● **Exercise instructions**: Locate the line containing "Blijf gezond!" in the material below. Copy that line and all following lines through the end exactly, omitting any pictures.

● **Material to process**:
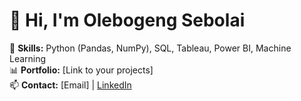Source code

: # 👋 Hi, I'm Olebogeng Sebolai

🔭 **Skills:** Python (Pandas, NumPy), SQL, Tableau, Power BI, Machine Learning  
📊 **Portfolio:** [Link to your projects]  
📫 **Contact:** [Email] | [LinkedIn](https://linkedin.com/in/yourprofile) 
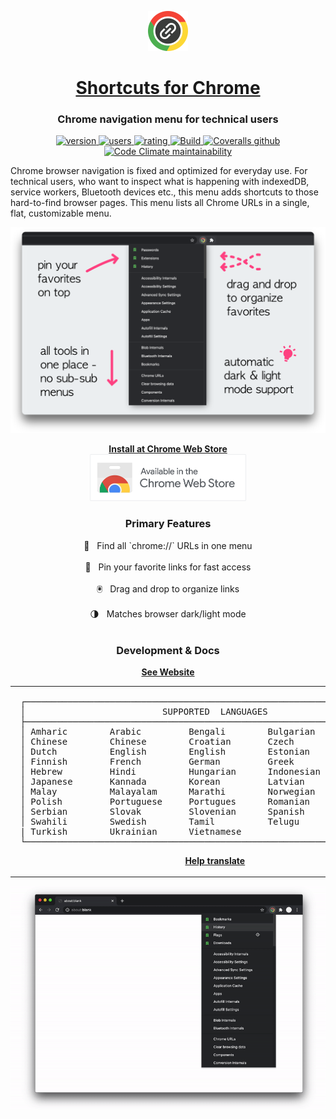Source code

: <p align="center">
  <a href="https://chrome.google.com/webstore/detail/jnmekaomnicdcpgdndekkmojfomifjal">
    <img alt="Shortcuts for Chrome" src="https://raw.githubusercontent.com/MobileFirstLLC/shortcuts-for-chrome/main/assets/img/128x128.png" width="64" />
  </a>
</p>
<h1 align="center">
  <a href="https://chrome.google.com/webstore/detail/jnmekaomnicdcpgdndekkmojfomifjal">Shortcuts for Chrome</a>
</h1>

<h3 align="center">Chrome navigation menu for technical users</h3>

<p align="center">
<a href="https://chrome.google.com/webstore/detail/jnmekaomnicdcpgdndekkmojfomifjal">
<img src="https://img.shields.io/chrome-web-store/v/jnmekaomnicdcpgdndekkmojfomifjal?label=latest%20release&color=2196F3&style=flat" alt="version"/>
</a> 
<a href="https://chrome.google.com/webstore/detail/jnmekaomnicdcpgdndekkmojfomifjal">
<img src="https://img.shields.io/chrome-web-store/users/jnmekaomnicdcpgdndekkmojfomifjal?style=flat" alt="users">
</a> 
<a href="https://chrome.google.com/webstore/detail/jnmekaomnicdcpgdndekkmojfomifjal">
<img src="https://img.shields.io/chrome-web-store/stars/jnmekaomnicdcpgdndekkmojfomifjal?style=flat" alt="rating" />
</a>
<a href="https://github.com/MobileFirstLLC/shortcuts-for-chrome/actions/workflows/test.yml">
<img alt="Build" src="https://github.com/MobileFirstLLC/shortcuts-for-chrome/actions/workflows/test.yml/badge.svg">
</a>
<a href="https://coveralls.io/github/MobileFirstLLC/shortcuts-for-chrome">
<img alt="Coveralls github" src="https://img.shields.io/coveralls/github/MobileFirstLLC/shortcuts-for-chrome?style=flat">
</a>
<a href="https://codeclimate.com/github/MobileFirstLLC/shortcuts-for-chrome/maintainability">
<img alt="Code Climate maintainability" src="https://img.shields.io/codeclimate/maintainability/MobileFirstLLC/shortcuts-for-chrome?style=flat">
</a>
</p>

Chrome browser navigation is fixed and optimized for everyday use. For technical users, who want to inspect what is happening with indexedDB, service workers, Bluetooth devices etc., this menu adds shortcuts to those hard-to-find browser pages. This menu lists all Chrome URLs in a single, flat, customizable menu.

<p align="center">
<img width="650" class="feature" src='https://raw.githubusercontent.com/MobileFirstLLC/shortcuts-for-chrome/main/assets/screenshot.png' />
</p>

<p align="center">
<strong><a href="https://chrome.google.com/webstore/detail/jnmekaomnicdcpgdndekkmojfomifjal">Install at Chrome Web Store</a></strong>
<br/>
<a href="https://chrome.google.com/webstore/detail/jnmekaomnicdcpgdndekkmojfomifjal">
   <img alt="install at chrome web store" width="250" 
   src="https://raw.githubusercontent.com/MobileFirstLLC/shortcuts-for-chrome/main/assets/badge.png"/>
</a>
</p>

<h3 align="center">Primary Features</h3>

<p align="center">
💯 &nbsp; Find all `chrome://` URLs in one menu
<br/><br/>📍 &nbsp; Pin your favorite links for fast access
<br/><br/>🖲️ &nbsp; Drag and drop to organize links
<br/><br/>🌗 &nbsp; Matches browser dark/light mode
</ul><br/><br/>

<h3 align="center">Development & Docs</h3>
<p align="center">
<strong><a href="https://oss.mobilefirst.me/shortcuts-for-chrome/">See Website</a></strong>
</p>

<table align="center"><tr><td><pre>
 ┌────────────────────────────────────────────────────────────────────────┐
 │                          SUPPORTED  LANGUAGES                          │
 ├────────────────────────────────────────────────────────────────────────┤
 │ Amharic        Arabic         Bengali        Bulgarian      Catalan    │ 
 │ Chinese        Chinese        Croatian       Czech          Danish     │
 │ Dutch          English        English        Estonian       Filipino   │
 │ Finnish        French         German         Greek          Gujarati   │
 │ Hebrew         Hindi          Hungarian      Indonesian     Italian    │
 │ Japanese       Kannada        Korean         Latvian        Lithuanian │
 │ Malay          Malayalam      Marathi        Norwegian      Persian    │
 │ Polish         Portuguese     Portugues      Romanian       Russian    │
 │ Serbian        Slovak         Slovenian      Spanish        Spanish    │
 │ Swahili        Swedish        Tamil          Telugu         Thai       │
 | Turkish        Ukrainian      Vietnamese                               │
 └────────────────────────────────────────────────────────────────────────┘
</pre>
<p align="center"><a href="https://poeditor.com/join/project?hash=c2ihN8duR2"><strong>Help translate</strong></a></p>
</td></tr></table> 

<p align="center">
<img width="700" class="feature" src='https://raw.githubusercontent.com/MobileFirstLLC/shortcuts-for-chrome/main/assets/preview.gif' />
</p>
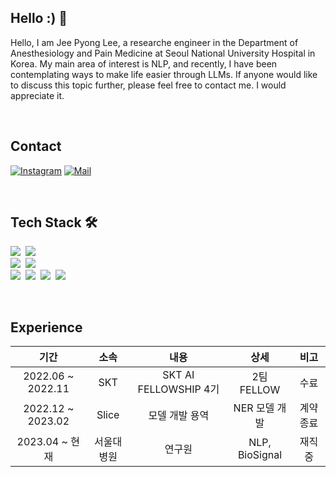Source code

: ## Hello :) 👋
Hello, I am Jee Pyong Lee, a researche engineer 
in the Department of Anesthesiology and Pain Medicine at Seoul National University Hospital in Korea. 
My main area of interest is NLP, and recently, I have been contemplating ways to make life easier through LLMs. 
If anyone would like to discuss this topic further, please feel free to contact me. I would appreciate it.

<br>

## Contact
[![Instagram](https://img.shields.io/badge/Instagram-dd2a7b?style=flat-square&logo=Instagram&logoColor=white)](https://www.instagram.com/jee_p0) 
[![Mail](https://img.shields.io/badge/leejipyeong@gmail.com-e10915?style=flat-square&logo=Gmail&logoColor=white)](mailto:leejipyeong@gmail.com)

<br>

## Tech Stack 🛠
<p align="left">
  <img src="https://img.shields.io/badge/Python-3766AB?style=flat-square&logo=Python&logoColor=white"/></a>&nbsp
  <img src="https://img.shields.io/badge/SQL-4479A1?style=flat-square&logo=MySQL&logoColor=white"/>&nbsp
  <br>
  <img src="https://img.shields.io/badge/Pytorch-EE4C2C?style=flat-square&logo=Pytorch&logoColor=white"/>&nbsp
  <img src="https://img.shields.io/badge/tensorflow-FF6F00?style=flat-square&logo=tensorflow&logoColor=white"/>&nbsp 
  <br>
  <img src="https://img.shields.io/badge/Git-F05032?style=flat-square&logo=Git&logoColor=white"/></a>&nbsp
  <img src="https://img.shields.io/badge/Docker-2496ED?style=flat-square&logo=Docker&logoColor=white"/></a>&nbsp
  <img src="https://img.shields.io/badge/FastAPI-009688?style=flat-square&logo=FastAPI&logoColor=white"/></a>&nbsp
  <img src="https://img.shields.io/badge/QGIS-589632?style=flat-square&logo=Qgis&logoColor=white"/></a>&nbsp
</p>

<br>

## Experience
| 기간 | 소속 | 내용 | 상세 | 비고 |
| :------: | :------: | :------: | :------: | :------: |
| 2022.06 ~ 2022.11 | SKT | SKT AI FELLOWSHIP 4기 | 2팀 FELLOW | 수료 |
| 2022.12 ~ 2023.02 | Slice | 모델 개발 용역 | NER 모델 개발 | 계약 종료 |
| 2023.04 ~ 현재 | 서울대병원 | 연구원 | NLP, BioSignal | 재직 중 |
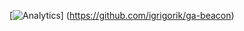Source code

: [![Analytics](https://ga-beacon.appspot.com/UA-40969901-7/BeaconsTCE/ACT_FB_20170713?pixel)]
(https://github.com/igrigorik/ga-beacon)
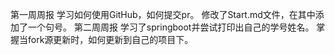第一周周报
	学习如何使用GitHub，如何提交pr。
	修改了Start.md文件，在其中添加了一个句号。
第二周周报
	学习了springboot并尝试打印出自己的学号姓名。
	掌握当fork源更新时，如何更新到自己的项目下。
 

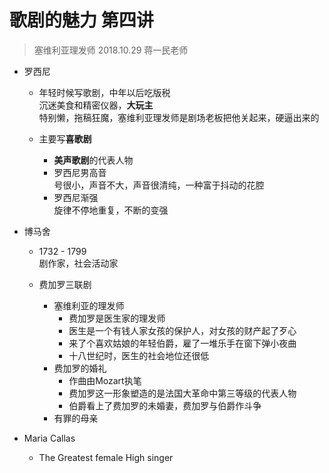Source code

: # 歌剧的魅力 第四讲
> 塞维利亚理发师 2018.10.29 蒋一民老师

* 罗西尼  
	* 年轻时候写歌剧，中年以后吃版税  
		沉迷美食和精密仪器，**大玩主**  
		特别懒，拖稿狂魔，塞维利亚理发师是剧场老板把他关起来，硬逼出来的  

	* 主要写**喜歌剧**  
		* **美声歌剧**的代表人物  
		* 罗西尼男高音  
			号很小，声音不大，声音很清纯，一种富于抖动的花腔  
		* 罗西尼渐强  
			旋律不停地重复，不断的变强
* 博马舍
	* 1732 - 1799  
		剧作家，社会活动家  

	* 费加罗三联剧
		* 塞维利亚的理发师  
			* 费加罗是医生家的理发师  
			* 医生是一个有钱人家女孩的保护人，对女孩的财产起了歹心  
			* 来了个喜欢姑娘的年轻伯爵，雇了一堆乐手在窗下弹小夜曲  
			* 十八世纪时，医生的社会地位还很低  
		* 费加罗的婚礼  
			* 作曲由Mozart执笔
			* 费加罗这一形象塑造的是法国大革命中第三等级的代表人物
			* 伯爵看上了费加罗的未婚妻，费加罗与伯爵作斗争  
		* 有罪的母亲

* Maria Callas
	* The Greatest female High singer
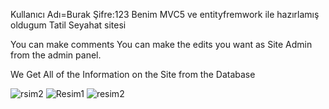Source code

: 

Kullanıcı Adı=Burak  Şifre:123  Benim MVC5  ve entityfremwork ile hazırlamış oldugum Tatil Seyahat sitesi

You can make comments You can make the edits you want as Site Admin from the admin panel.

We Get All of the Information on the Site from the Database

![rsim2](https://user-images.githubusercontent.com/70022524/118643023-b4485d80-b7e4-11eb-9b52-24e9f94b1180.png)
![Resim1](https://user-images.githubusercontent.com/70022524/118642848-7fd4a180-b7e4-11eb-8a04-3bb2e64eeaa9.png)
![resim2](https://user-images.githubusercontent.com/70022524/118642852-806d3800-b7e4-11eb-881f-1bfaaaed1c56.png)

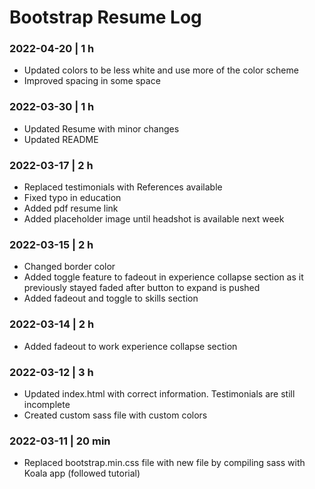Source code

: # Bootstrap Resume Log

### 2022-04-20 | 1 h

- Updated colors to be less white and use more of the color scheme
- Improved spacing in some space

### 2022-03-30 | 1 h

- Updated Resume with minor changes
- Updated README

### 2022-03-17 | 2 h

- Replaced testimonials with References available
- Fixed typo in education
- Added pdf resume link
- Added placeholder image until headshot is available next week

### 2022-03-15 | 2 h

- Changed border color
- Added toggle feature to fadeout in experience collapse section as it previously stayed faded after button to expand is pushed
- Added fadeout and toggle to skills section

### 2022-03-14 | 2 h

- Added fadeout to work experience collapse section

### 2022-03-12 | 3 h

- Updated index.html with correct information. Testimonials are still incomplete
- Created custom sass file with custom colors

### 2022-03-11 | 20 min

- Replaced bootstrap.min.css file with new file by compiling sass with Koala app (followed tutorial)
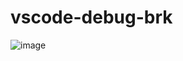 # vscode-debug-brk

![image](https://user-images.githubusercontent.com/227713/40030427-18f7afa4-581d-11e8-9dad-8d3e17a0f1b8.png)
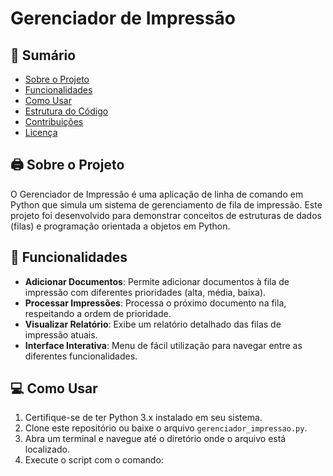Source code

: # Gerenciador de Impressão

## 📌 Sumário
- [Sobre o Projeto](#-sobre-o-projeto)
- [Funcionalidades](#-funcionalidades)
- [Como Usar](#-como-usar)
- [Estrutura do Código](#-estrutura-do-código)
- [Contribuições](#-contribuições)
- [Licença](#-licença)

## 🖨 Sobre o Projeto

O Gerenciador de Impressão é uma aplicação de linha de comando em Python que simula um sistema de gerenciamento de fila de impressão. Este projeto foi desenvolvido para demonstrar conceitos de estruturas de dados (filas) e programação orientada a objetos em Python.

## 🚀 Funcionalidades

- **Adicionar Documentos**: Permite adicionar documentos à fila de impressão com diferentes prioridades (alta, média, baixa).
- **Processar Impressões**: Processa o próximo documento na fila, respeitando a ordem de prioridade.
- **Visualizar Relatório**: Exibe um relatório detalhado das filas de impressão atuais.
- **Interface Interativa**: Menu de fácil utilização para navegar entre as diferentes funcionalidades.

## 💻 Como Usar

1. Certifique-se de ter Python 3.x instalado em seu sistema.
2. Clone este repositório ou baixe o arquivo `gerenciador_impressao.py`.
3. Abra um terminal e navegue até o diretório onde o arquivo está localizado.
4. Execute o script com o comando:
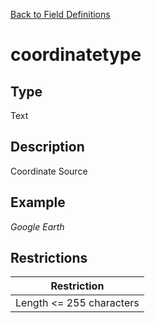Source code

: [Back to Field Definitions](../../field_definition_overview)
# coordinatetype

## Type
Text

## Description


Coordinate Source 
## Example
*Google Earth*

## Restrictions
| Restriction |
| :---------: |
| Length <= 255 characters |

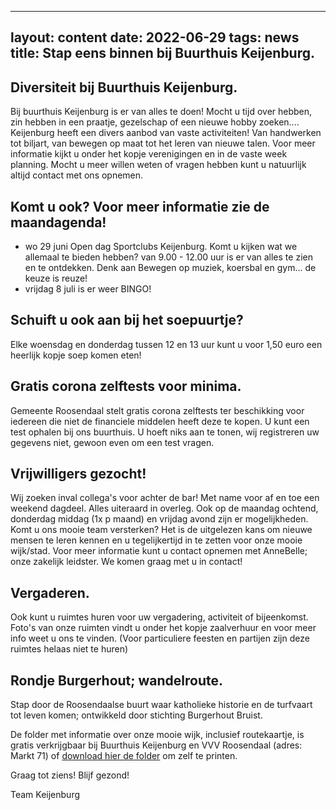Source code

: 
---
layout: content
date: 2022-06-29
tags: news
title: Stap eens binnen bij Buurthuis Keijenburg.
---
## Diversiteit bij Buurthuis Keijenburg.

Bij buurthuis Keijenburg is er van alles te doen!
Mocht u tijd over hebben, zin hebben in een praatje, gezelschap of een nieuwe hobby zoeken....
Keijenburg heeft een divers aanbod van vaste activiteiten! Van handwerken tot biljart, van bewegen op maat tot het leren van nieuwe talen.
Voor meer informatie kijkt u onder het kopje verenigingen en in de vaste week planning.
Mocht u meer willen weten of vragen hebben kunt u natuurlijk altijd contact met ons opnemen.

## Komt u ook? Voor meer informatie zie de maandagenda!
- wo 29 juni Open dag Sportclubs Keijenburg. Komt u kijken wat we allemaal te bieden hebben? van 9.00 - 12.00 uur 
  is er van alles te zien en te ontdekken. Denk aan Bewegen op muziek, koersbal en gym... de keuze is reuze!
- vrijdag 8 juli is er weer BINGO!

## Schuift u ook aan bij het soepuurtje?
Elke woensdag en donderdag tussen 12 en 13 uur kunt u voor 1,50 euro een heerlijk kopje soep komen eten!

## Gratis corona zelftests voor minima.
Gemeente Roosendaal stelt gratis corona zelftests ter beschikking voor iedereen die niet de financiele middelen heeft deze te kopen.
U kunt een test ophalen bij ons buurthuis. U hoeft niks aan te tonen, wij registreren uw gegevens niet, gewoon even om een test vragen.

## Vrijwilligers gezocht!
Wij zoeken inval collega's voor achter de bar! Met name voor af en toe een weekend dagdeel. Alles uiteraard in overleg.
Ook op de maandag ochtend, donderdag middag (1x p maand) en vrijdag avond zijn er mogelijkheden.
Komt u ons mooie team versterken? Het is de uitgelezen kans om nieuwe mensen te leren kennen en u tegelijkertijd in te zetten voor onze mooie wijk/stad.
Voor meer informatie kunt u contact opnemen met AnneBelle; onze zakelijk leidster. We komen graag met u in contact!

## Vergaderen.
Ook kunt u ruimtes huren voor uw vergadering, activiteit of bijeenkomst.
Foto's van onze ruimten vindt u onder het kopje zaalverhuur en voor meer info weet u ons te vinden.
(Voor particuliere feesten en partijen zijn deze ruimtes helaas niet te huren)

## Rondje Burgerhout; wandelroute.
Stap door de Roosendaalse buurt waar katholieke historie en de turfvaart tot leven komen; 
ontwikkeld door stichting Burgerhout Bruist.

De folder met informatie over onze mooie wijk, inclusief routekaartje, is gratis verkrijgbaar 
bij Buurthuis Keijenburg en VVV Roosendaal (adres: Markt 71) of [download hier de folder](/lib/files/rondje-burgerhout.pdf) om zelf te printen.


Graag tot ziens!
Blijf gezond!

Team Keijenburg


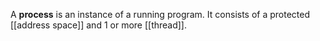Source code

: A **process** is an instance of a running program. It consists of a protected [[address space]] and 1 or more [[thread]].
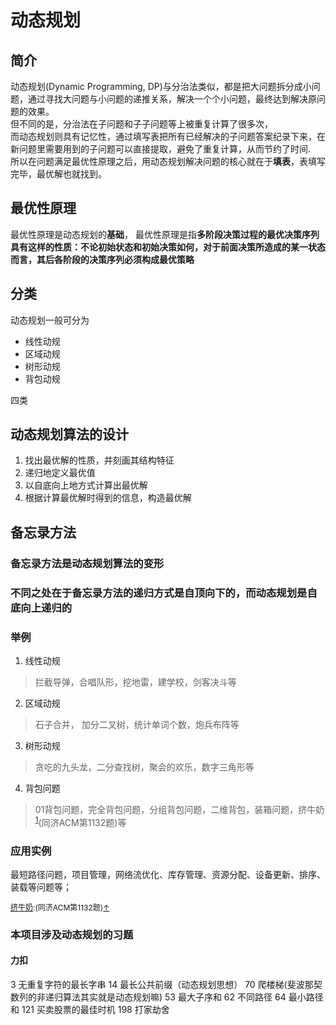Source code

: # 动态规划

## 简介

动态规划(Dynamic Programming, DP)与分治法类似，都是把大问题拆分成小问题，通过寻找大问题与小问题的递推关系，解决一个个小问题，最终达到解决原问题的效果。<br>
但不同的是，分治法在子问题和子子问题等上被重复计算了很多次，<br>
而动态规划则具有记忆性，通过填写表把所有已经解决的子问题答案纪录下来，在新问题里需要用到的子问题可以直接提取，避免了重复计算，从而节约了时间.<br>
所以在问题满足最优性原理之后，用动态规划解决问题的核心就在于**填表**，表填写完毕，最优解也就找到。

## 最优性原理

最优性原理是动态规划的**基础**，
最优性原理是指**多阶段决策过程的最优决策序列具有这样的性质：不论初始状态和初始决策如何，对于前面决策所造成的某一状态而言，其后各阶段的决策序列必须构成最优策略**

## 分类

动态规划一般可分为

* 线性动规
* 区域动规
* 树形动规
* 背包动规

四类

## 动态规划算法的设计

1. 找出最优解的性质，并刻画其结构特征
2. 递归地定义最优值
3. 以自底向上地方式计算出最优解
4. 根据计算最优解时得到的信息，构造最优解

## 备忘录方法

### 备忘录方法是动态规划算法的变形

### 不同之处在于备忘录方法的递归方式是自顶向下的，而动态规划是自底向上递归的

### 举例

1. 线性动规

> 拦截导弹，合唱队形，挖地雷，建学校，剑客决斗等

2. 区域动规

> 石子合并， 加分二叉树，统计单词个数，炮兵布阵等

3. 树形动规

> 贪吃的九头龙，二分查找树，聚会的欢乐，数字三角形等

4. 背包问题

> 01背包问题，完全背包问题，分组背包问题，二维背包，装箱问题，挤牛奶<sup id="1"><a href="#5">1</a></sup>(同济ACM第1132题)等

### 应用实例

最短路径问题，项目管理，网络流优化、库存管理、资源分配、设备更新、排序、装载等问题等；

<span id="5" style="font-size:12px;"><a href="https://www.cnblogs.com/KingSann/articles/7307256.html">挤牛奶</a>:(同济ACM第1132题)<span><a href="#1">↑</a>

### 本项目涉及动态规划的习题

#### 力扣

3 无重复字符的最长字串
14 最长公共前缀（动态规划思想）
70 爬楼梯(斐波那契数列的非递归算法其实就是动态规划嘛)
53 最大子序和
62 不同路径
64 最小路径和
121 买卖股票的最佳时机
198 打家劫舍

● **Exercise output**:
Blijf gezond!

Team Keijenburg


Source code

: A **process** is an instance of a running program. It consists of a protected [[address space]] and 1 or more [[thread]].
Source code

: # 动态规划

## 简介

动态规划(Dynamic Programming, DP)与分治法类似，都是把大问题拆分成小问题，通过寻找大问题与小问题的递推关系，解决一个个小问题，最终达到解决原问题的效果。<br>
但不同的是，分治法在子问题和子子问题等上被重复计算了很多次，<br>
而动态规划则具有记忆性，通过填写表把所有已经解决的子问题答案纪录下来，在新问题里需要用到的子问题可以直接提取，避免了重复计算，从而节约了时间.<br>
所以在问题满足最优性原理之后，用动态规划解决问题的核心就在于**填表**，表填写完毕，最优解也就找到。

## 最优性原理

最优性原理是动态规划的**基础**，
最优性原理是指**多阶段决策过程的最优决策序列具有这样的性质：不论初始状态和初始决策如何，对于前面决策所造成的某一状态而言，其后各阶段的决策序列必须构成最优策略**

## 分类

动态规划一般可分为

* 线性动规
* 区域动规
* 树形动规
* 背包动规

四类

## 动态规划算法的设计

1. 找出最优解的性质，并刻画其结构特征
2. 递归地定义最优值
3. 以自底向上地方式计算出最优解
4. 根据计算最优解时得到的信息，构造最优解

## 备忘录方法

### 备忘录方法是动态规划算法的变形

### 不同之处在于备忘录方法的递归方式是自顶向下的，而动态规划是自底向上递归的

### 举例

1. 线性动规

> 拦截导弹，合唱队形，挖地雷，建学校，剑客决斗等

2. 区域动规

> 石子合并， 加分二叉树，统计单词个数，炮兵布阵等

3. 树形动规

> 贪吃的九头龙，二分查找树，聚会的欢乐，数字三角形等

4. 背包问题

> 01背包问题，完全背包问题，分组背包问题，二维背包，装箱问题，挤牛奶<sup id="1"><a href="#5">1</a></sup>(同济ACM第1132题)等

### 应用实例

最短路径问题，项目管理，网络流优化、库存管理、资源分配、设备更新、排序、装载等问题等；

<span id="5" style="font-size:12px;"><a href="https://www.cnblogs.com/KingSann/articles/7307256.html">挤牛奶</a>:(同济ACM第1132题)<span><a href="#1">↑</a>

### 本项目涉及动态规划的习题

#### 力扣

3 无重复字符的最长字串
14 最长公共前缀（动态规划思想）
70 爬楼梯(斐波那契数列的非递归算法其实就是动态规划嘛)
53 最大子序和
62 不同路径
64 最小路径和
121 买卖股票的最佳时机
198 打家劫舍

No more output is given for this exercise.